Almost none of the companies involved in the refurbishment of Grenfell Tower in the United Kingdom have admitted any blame for the catastrophic fire in 2017, an inquiry has heard.

The second phase of the investigation into the disaster at the London high-rise block, which claimed 72 lives, started on Monday.

The Guardian reports that about 200,000 unseen documents, from private emails to phone transcripts and commercial agreements, will be released during 18 months of hearings examining decisions taken in the months and years before the fire, its immediate aftermath and the role of the UK government.

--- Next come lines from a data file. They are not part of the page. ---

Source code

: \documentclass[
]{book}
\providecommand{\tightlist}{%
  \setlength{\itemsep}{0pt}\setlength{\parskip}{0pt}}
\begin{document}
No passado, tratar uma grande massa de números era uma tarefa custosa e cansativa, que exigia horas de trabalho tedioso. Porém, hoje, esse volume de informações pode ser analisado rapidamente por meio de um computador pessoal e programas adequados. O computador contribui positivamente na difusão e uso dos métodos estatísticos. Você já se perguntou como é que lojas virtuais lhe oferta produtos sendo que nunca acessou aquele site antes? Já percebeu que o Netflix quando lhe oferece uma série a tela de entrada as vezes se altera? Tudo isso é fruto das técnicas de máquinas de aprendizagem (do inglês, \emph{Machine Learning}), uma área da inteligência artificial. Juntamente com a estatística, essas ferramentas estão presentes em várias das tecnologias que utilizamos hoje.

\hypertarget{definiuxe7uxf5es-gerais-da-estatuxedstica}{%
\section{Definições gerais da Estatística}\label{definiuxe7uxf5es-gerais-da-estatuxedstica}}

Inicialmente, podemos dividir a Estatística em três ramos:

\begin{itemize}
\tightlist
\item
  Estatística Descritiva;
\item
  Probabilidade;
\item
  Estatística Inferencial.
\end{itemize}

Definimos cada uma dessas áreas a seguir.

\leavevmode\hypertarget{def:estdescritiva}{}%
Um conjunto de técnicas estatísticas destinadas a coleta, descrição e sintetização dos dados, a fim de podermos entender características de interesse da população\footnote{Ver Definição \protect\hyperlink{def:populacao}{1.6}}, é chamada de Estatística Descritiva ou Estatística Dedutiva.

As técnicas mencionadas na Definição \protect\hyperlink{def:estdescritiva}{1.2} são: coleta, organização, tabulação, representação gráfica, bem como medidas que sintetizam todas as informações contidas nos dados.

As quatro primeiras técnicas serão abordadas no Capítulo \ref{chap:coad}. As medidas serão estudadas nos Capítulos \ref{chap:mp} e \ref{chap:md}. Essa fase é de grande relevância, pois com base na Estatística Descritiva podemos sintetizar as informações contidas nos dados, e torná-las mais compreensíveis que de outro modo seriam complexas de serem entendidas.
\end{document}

It says there are fears that with possible criminal charges looming and live civil lawsuits claiming huge damages, the inquiry could descend into a “blame game” among the corporates.

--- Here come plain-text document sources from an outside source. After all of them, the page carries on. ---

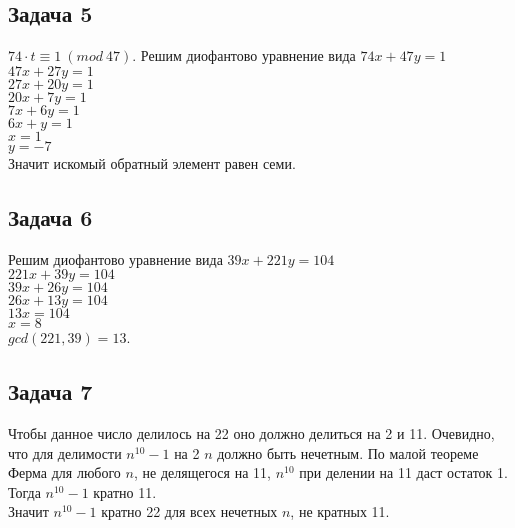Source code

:	
	\subsection{Задача 5}
	$74 \cdot t \equiv 1\  (mod\  47)$.
	Решим диофантово уравнение вида 
	$74x + 47y = 1$\\
	$47x + 27y = 1$\\
	$27x + 20y = 1$\\
	$20x + 7y = 1$\\
	$7x + 6y = 1$\\
	$6x + y = 1$\\
	$x = 1$\\
	$y = -7$\\
	Значит искомый обратный элемент равен семи.
	
	\subsection{Задача 6}
	Решим диофантово уравнение вида 
	$39x + 221y = 104$\\
	$221x + 39y = 104$\\
	$39x + 26y = 104$\\
	$26x + 13y = 104$\\
	$13x = 104$\\
	$x = 8$\\
	$gcd(221, 39) = 13$.
	
	\subsection{Задача 7}
	Чтобы данное число делилось на 22 оно должно делиться на 2 и 11.
	Очевидно, что для делимости $n^{10} - 1$ на 2  $n$ должно быть нечетным.
	По малой теореме Ферма для любого $n$, не делящегося на 11, $n^{10}$ при делении на 11 даст остаток 1. Тогда $n^{10} - 1$ кратно 11. \\
	Значит $n^{10} - 1$ кратно 22 для всех нечетных $n$, не кратных 11.
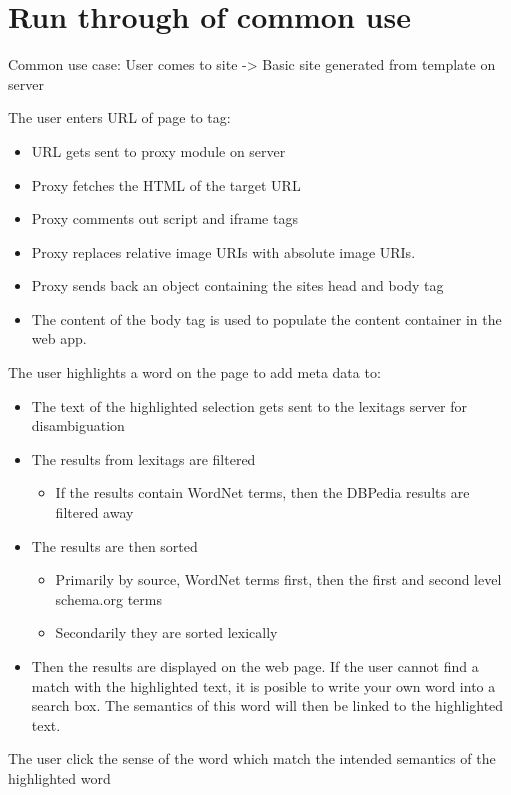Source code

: \section{Run through of common use}
Common use case:
User comes to site -> Basic site generated from template on server

The user enters URL of page to tag:
\begin{itemize}
	\item URL gets sent to proxy module on server
	\item Proxy fetches the HTML of the target URL
	\item Proxy comments out script and iframe tags
	\item Proxy replaces relative image URIs with absolute image URIs.
	\item Proxy sends back an object containing the sites head and body tag
	\item The content of the body tag is used to populate the content container in the web app.
\end{itemize}
The user highlights a word on the page to add meta data to:
\begin{itemize}
	\item The text of the highlighted selection gets sent to the lexitags server for disambiguation
	\item The results from lexitags are filtered
	\begin{itemize}
		\item If the results contain WordNet terms, then the DBPedia results are filtered away
	\end{itemize}
	\item The results are then sorted
	\begin{itemize}
		\item Primarily by source, WordNet terms first, then the first and second level schema.org terms
		\item Secondarily they are sorted lexically
	\end{itemize}
	\item Then the results are displayed on the web page. If the user cannot find a match with the highlighted text,
	it is posible to write your own word into a search box.
	The semantics of this word will then be linked to the highlighted text.
\end{itemize}
The user click the sense of the word which match the intended semantics of the highlighted word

On the opening day of the second phase of the investigation, Richard Millett QC, the inquiry’s chief lawyer, said the companies showed “no trace of any acceptance of any responsibility” for the blaze. Millett said 19 corporate core participants had provided statements.

“With the sole exception of RBKC (Royal Borough of Kensington and Chelsea) not a single core participant … has felt able to make an unqualified submission against their own interests,” he said.

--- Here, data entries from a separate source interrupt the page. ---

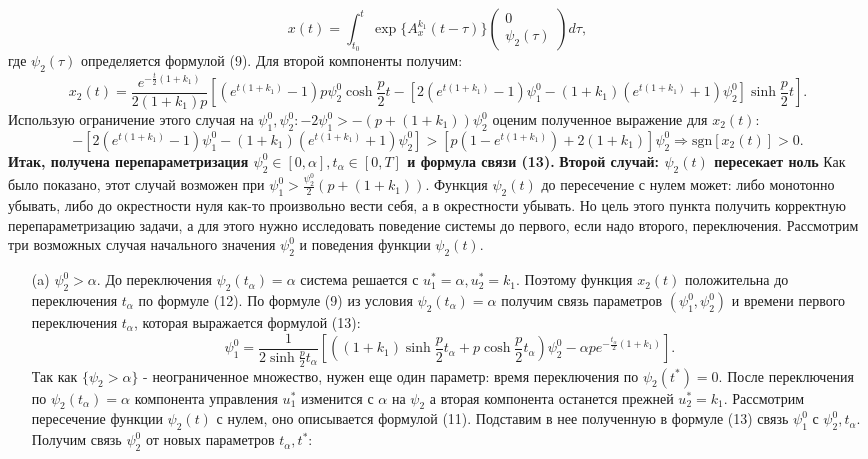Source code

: \documentclass[11pt]{article}
\begin{document}
{ 	\[ x(t) = \int_{t_0}^{t}\exp\{A_x^{k_1}(t - \tau)\}\begin{pmatrix}
 	0\\
 	\psi_2(\tau)
 	\end{pmatrix}d\tau, \]
 	где $\psi_2(\tau)$ определяется формулой (9). Для второй компоненты получим:
 	\begin{equation}
 	x_2(t) = \frac{e^{-\frac{t}{2}(1 + k_1)}}{2(1+k_1)p}[(e^{t(1 + k_1)} - 1)p\psi_2^0\cosh\frac{p}{2}t - [2(e^{t(1 + k_1)} - 1)\psi_1^0 - (1 + k_1)(e^{t(1 + k_1)}+1)\psi_2^0]\sinh\frac{p}{2}t].
 	\end{equation} 
 	Использую ограничение этого случая на $\psi_1^0,\psi_2^0: -2\psi_1^0 > -(p + (1 + k_1))\psi_2^0$ оценим полученное выражение для $x_2(t):$
 	\newcommand{\sgn}{\text{sgn}}
 	\[ -[2(e^{t(1 + k_1)} - 1)\psi_1^0 - (1 + k_1)(e^{t(1 + k_1)} + 1)\psi_2^0] > [p(1 - e^{t(1 + k_1)}) + 2(1 + k_1)]\psi_2^0 \Rightarrow \sgn[x_2(t)] > 0.\]
 	\textbf{Итак, получена перепараметризация $\psi_2^0 \in [0,\alpha], t_{\alpha} \in [0, T]$ и формула связи (13).}
 	\newline
 	\newline
 	\textbf{Второй случай: $\psi_2(t)$ пересекает ноль}
 	\newline
 	{Как было показано, этот случай возможен при $\psi_1^0 > \frac{\psi_2^0}{2}(p + (1 + k_1)).$ Функция $\psi_2(t)$ до пересечение с нулем может: либо монотонно убывать, либо до окрестности нуля как-то произвольно вести себя, а в окрестности убывать. Но цель этого пункта получить корректную перепараметризацию задачи, а для этого нужно исследовать поведение системы до первого, если надо второго, переключения. Рассмотрим три возможных случая начального значения $\psi_2^0$ и поведения функции $\psi_2(t)$.}
 	\begin{itemize}
 		\item [(a)]{$\psi_2^0 > \alpha .$
 		\newline
 		До переключения $\psi_2(t_\alpha)=\alpha$ система решается с $u_1^* = \alpha,u_2^*=k_1$. Поэтому функция $x_2(t)$ положительна до переключения $t_\alpha$ по формуле (12). По формуле (9) из условия $\psi_2(t_\alpha) = \alpha$ получим связь параметров $(\psi_1^0,\psi_2^0)$ и времени первого переключения $t_\alpha$, которая выражается формулой (13):
 		\[ \psi_1^0 = \frac{1}{2\sinh\frac{p}{2}t_{\alpha}}[((1 + k_1)\sinh\frac{p}{2}t_{\alpha} + p\cosh\frac{p}{2}t_{\alpha})\psi_2^0 - \alpha pe^{-\frac{t_{\alpha}}{2}(1 + k_1)}]. \]
 		Так как $\{\psi_2 > \alpha\}$ - неограниченное множество, нужен еще один параметр: время переключения по $\psi_2(t^*) = 0.$ После переключения по $\psi_2(t_\alpha) = \alpha$ компонента управления $u_1^*$ изменится с $\alpha$ на $\psi_2$ а вторая компонента останется прежней $u_2^* = k_1.$ Рассмотрим пересечение функции $\psi_2(t)$ с нулем, оно описывается формулой (11). Подставим в нее полученную в формуле (13) связь $\psi_1^0$ с $\psi_2^0,t_\alpha.$ Получим связь $\psi_2^0$ от новых параметров $t_\alpha,t^*:$
}
\end{itemize}}
\end{document}
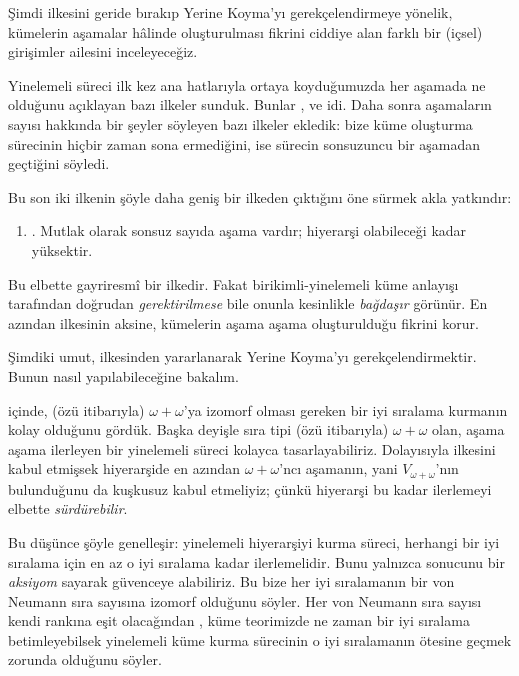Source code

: 


Şimdi \limofsize{} ilkesini geride bırakıp Yerine Koyma'yı
gerekçelendirmeye yönelik, kümelerin aşamalar hâlinde oluşturulması fikrini
ciddiye alan farklı bir (içsel) girişimler ailesini inceleyeceğiz.

Yinelemeli süreci ilk kez ana hatlarıyla ortaya koyduğumuzda her aşamada ne
olduğunu açıklayan bazı ilkeler sunduk. Bunlar \stageshier, \stagesord{} ve
\stagesacc{} idi. Daha sonra aşamaların sayısı hakkında bir şeyler söyleyen
bazı ilkeler ekledik: \stagessucc{} bize küme oluşturma sürecinin hiçbir zaman
sona ermediğini, \stagesinf{} ise sürecin sonsuzuncu bir aşamadan geçtiğini
söyledi.

Bu son iki ilkenin şöyle daha geniş bir ilkeden çıktığını öne sürmek
akla yatkındır:
\begin{enumerate}
	\item[] \stagesinex. Mutlak olarak sonsuz sayıda aşama vardır;
	hiyerarşi olabileceği kadar yüksektir.
\end{enumerate}
Bu elbette gayriresmî bir ilkedir. Fakat birikimli-yinelemeli küme anlayışı
tarafından doğrudan \emph{gerektirilmese} bile onunla kesinlikle
\emph{bağdaşır} görünür. En azından \limofsize{} ilkesinin aksine, kümelerin
aşama aşama oluşturulduğu fikrini korur.

Şimdiki umut, \stagesinex{} ilkesinden yararlanarak Yerine Koyma'yı
gerekçelendirmektir. Bunun nasıl yapılabileceğine bakalım.

 içinde, (özü itibarıyla) $\omega+\omega$'ya
izomorf olması gereken bir iyi sıralama kurmanın kolay olduğunu gördük. Başka
deyişle sıra tipi (özü itibarıyla) $\omega+\omega$ olan, aşama aşama ilerleyen
bir yinelemeli süreci kolayca tasarlayabiliriz. Dolayısıyla \stagesinex{}
ilkesini kabul etmişsek hiyerarşide en azından $\omega+\omega$'ncı aşamanın,
yani $V_{\omega+\omega}$'nın bulunduğunu da kuşkusuz kabul etmeliyiz; çünkü
hiyerarşi bu kadar ilerlemeyi elbette \emph{sürdürebilir}.

Bu düşünce şöyle genelleşir: yinelemeli hiyerarşiyi kurma süreci, herhangi bir
iyi sıralama için en az o iyi sıralama kadar ilerlemelidir. Bunu yalnızca
 sonucunu bir
\emph{aksiyom} sayarak güvenceye alabiliriz. Bu bize her iyi sıralamanın bir
von Neumann sıra sayısına izomorf olduğunu söyler. Her von Neumann sıra sayısı
kendi rankına eşit olacağından
, küme teorimizde ne zaman
bir iyi sıralama betimleyebilsek yinelemeli küme kurma sürecinin o iyi
sıralamanın ötesine geçmek zorunda olduğunu söyler.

“Not from the architects, not from the contract managers, main contractors. In every case, what happened was, as each of them would have it, someone else’s fault.”

For more than two years, the inquiry has sought to establish the facts of what happened on the night of the fire, in order to prevent future accidents.

The report for phase one of the inquiry criticized the London Fire Brigade for “serious shortcomings” in its response to the fire and found that cladding on the tower did not comply with building regulations.

In October, it determined that the cladding was the “principal” reason for the rapid spread of the flames, which were sparked by an electrical fault with a fridge-freezer.

On Monday, Millet said all organizations had denied responsibility in “carefully crafted statements”.

“Any member of the public reading those statements and taking them all at face value would be forced to conclude tha t… nobody made any serious or causative mistakes,” he said.

Just before 1:00 am on June 14, fire broke out in the kitchen of a fourth floor flat at the 23-floor tower block in North Kensington, West London. Within minutes, the fire had raced up the exterior of the building and then spread to all four sides. By 3:00 am, most of the upper floors were ablaze.

The tower, built in 1974, was extensively refurbished between 2012 and 2016. Millett stressed that the first part of the inquiry found the refurbishment work “did not comply with certain key aspects of the building regulations”.

The inquiry also heard that employees at the US metals manufacturer Arconic, which supplied the cladding for the west London tower block, knew before the fire that its panels were “dangerous” and should only be used on “small buildings”.